Natural Soil Drainage Classes:

Soils are divided into drainage classes depending on the frequency and duration of periods of saturation or partial saturation during soil formation.

Excessively and somewhat excessively drained soils typically have sandy and gravelly textures within the subsoil and substratum. They have bright colors (strong brown to yellowish brown) in the subsoil that fade gradually with depth. Seldom are there mottles within the upper 5 feet of soil material and water tables are generally below 6 feet.

Well-drained soils typically have bright colors in the subsoil that fade gradually with depth. These soils are free of mottling to depths greater than 40 inches. Water tables are generally greater than 6 feet.

Moderately well drained soils generally have bright colors in the upper portion of the subsoil and are mottled between 15 and 40 inches beneath the soil surface. These soils are wet for a short but significant part of the year. Moderately well drained soils commonly have a restrictive layer, seepage water, or a seasonal high ground water table at a depth of 24 to 40 inches.

Somewhat poorly drained soils generally have grayish (chroma 3 or 4) subsoils underlain within 24 inches by horizons with low chroma dominant colors. The upper subsoil may or may not have mottles. Seasonal water table is between 12 to 24 inches.
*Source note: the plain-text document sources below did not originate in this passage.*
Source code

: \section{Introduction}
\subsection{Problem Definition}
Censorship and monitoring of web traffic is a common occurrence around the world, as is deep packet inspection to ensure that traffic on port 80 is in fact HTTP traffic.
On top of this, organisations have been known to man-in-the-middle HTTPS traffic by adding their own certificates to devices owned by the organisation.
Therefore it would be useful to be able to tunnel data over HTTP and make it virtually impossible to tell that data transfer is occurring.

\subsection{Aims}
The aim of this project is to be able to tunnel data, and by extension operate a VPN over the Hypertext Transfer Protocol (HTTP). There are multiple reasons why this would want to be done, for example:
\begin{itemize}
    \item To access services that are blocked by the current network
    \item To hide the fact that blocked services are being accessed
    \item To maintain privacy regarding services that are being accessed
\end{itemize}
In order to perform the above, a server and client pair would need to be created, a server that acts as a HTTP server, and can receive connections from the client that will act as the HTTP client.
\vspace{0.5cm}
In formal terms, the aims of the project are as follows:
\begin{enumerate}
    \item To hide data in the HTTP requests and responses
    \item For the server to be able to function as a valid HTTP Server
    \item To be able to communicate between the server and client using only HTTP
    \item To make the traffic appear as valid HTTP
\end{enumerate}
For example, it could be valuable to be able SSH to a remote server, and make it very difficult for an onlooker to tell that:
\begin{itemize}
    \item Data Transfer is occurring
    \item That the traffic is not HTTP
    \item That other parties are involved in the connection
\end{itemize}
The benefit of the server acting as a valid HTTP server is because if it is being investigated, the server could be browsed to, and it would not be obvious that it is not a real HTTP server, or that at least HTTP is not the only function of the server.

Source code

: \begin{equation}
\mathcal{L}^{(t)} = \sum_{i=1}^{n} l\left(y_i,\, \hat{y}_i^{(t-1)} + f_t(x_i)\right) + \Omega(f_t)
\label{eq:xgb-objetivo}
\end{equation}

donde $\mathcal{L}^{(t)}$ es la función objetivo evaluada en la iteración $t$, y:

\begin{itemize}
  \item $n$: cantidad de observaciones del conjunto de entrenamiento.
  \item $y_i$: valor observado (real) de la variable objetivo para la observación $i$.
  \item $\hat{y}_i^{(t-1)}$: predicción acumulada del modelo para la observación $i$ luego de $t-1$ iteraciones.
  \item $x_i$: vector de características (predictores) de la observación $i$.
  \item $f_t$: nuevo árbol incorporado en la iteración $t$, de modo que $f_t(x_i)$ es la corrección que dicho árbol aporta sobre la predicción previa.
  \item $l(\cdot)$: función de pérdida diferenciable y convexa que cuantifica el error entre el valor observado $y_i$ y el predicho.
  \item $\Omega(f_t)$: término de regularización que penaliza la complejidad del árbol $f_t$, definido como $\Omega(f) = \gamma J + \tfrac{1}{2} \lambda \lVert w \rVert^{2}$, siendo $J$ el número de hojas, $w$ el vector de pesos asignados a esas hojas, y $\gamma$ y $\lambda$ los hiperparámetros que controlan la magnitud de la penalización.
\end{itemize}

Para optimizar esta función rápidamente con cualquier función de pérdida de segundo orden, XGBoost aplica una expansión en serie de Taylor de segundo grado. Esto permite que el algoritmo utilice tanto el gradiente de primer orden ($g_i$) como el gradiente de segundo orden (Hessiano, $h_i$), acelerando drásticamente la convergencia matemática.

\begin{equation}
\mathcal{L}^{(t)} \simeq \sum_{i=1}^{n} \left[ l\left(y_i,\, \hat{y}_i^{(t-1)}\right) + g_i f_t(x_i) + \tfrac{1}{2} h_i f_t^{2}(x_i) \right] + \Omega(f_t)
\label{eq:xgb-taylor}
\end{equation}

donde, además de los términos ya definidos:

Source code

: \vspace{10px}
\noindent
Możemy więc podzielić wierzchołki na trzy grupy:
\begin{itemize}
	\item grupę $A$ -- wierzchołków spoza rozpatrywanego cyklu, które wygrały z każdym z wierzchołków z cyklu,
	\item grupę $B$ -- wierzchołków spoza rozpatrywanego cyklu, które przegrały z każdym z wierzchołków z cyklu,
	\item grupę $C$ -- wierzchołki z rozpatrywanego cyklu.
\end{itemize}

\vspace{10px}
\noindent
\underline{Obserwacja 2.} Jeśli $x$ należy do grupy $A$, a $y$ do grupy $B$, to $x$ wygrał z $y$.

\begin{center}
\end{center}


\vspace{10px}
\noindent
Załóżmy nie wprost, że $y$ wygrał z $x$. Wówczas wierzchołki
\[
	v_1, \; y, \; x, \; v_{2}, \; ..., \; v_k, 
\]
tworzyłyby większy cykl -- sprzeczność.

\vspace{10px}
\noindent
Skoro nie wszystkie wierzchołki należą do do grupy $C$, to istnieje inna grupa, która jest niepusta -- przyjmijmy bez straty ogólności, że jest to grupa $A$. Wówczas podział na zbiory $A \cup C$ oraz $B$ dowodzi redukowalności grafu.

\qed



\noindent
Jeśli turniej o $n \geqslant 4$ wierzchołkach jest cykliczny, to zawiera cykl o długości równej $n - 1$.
Poorly drained soils typically have a blackish surface layer that is underlain by a gray subsoil that is mottled. These soils have a water table at or near the surface for a significant portion of the year.

Very poorly drained soils typically have ponded water on the surface or a water table at or near (<6" below) the surface for most of the year. Very poorly drained soils can be divided into those that developed in mineral deposits and those that developed in organic material. Very poorly drained mineral soils have a dark (black) organic surface layer underlain by a gray (gleyed) subsoil and substratum. Very poorly drained organic soils developed in thick, dark (often black) deposits of partially or well-decomposed organic matter, and are black in the topsoil, subsoil, and substratum.

 

REFERENCES

Munsell Color. 1990. Munsell soil color charts. Munsell Color, 2441 North Calvert Street, Baltimore, MD 21218.

Soil Survey Staff. 1951. Soil survey manual. U.S. Dept. Agric. Handbook No. 18, U.S. Government Printing Office, Washington, DC.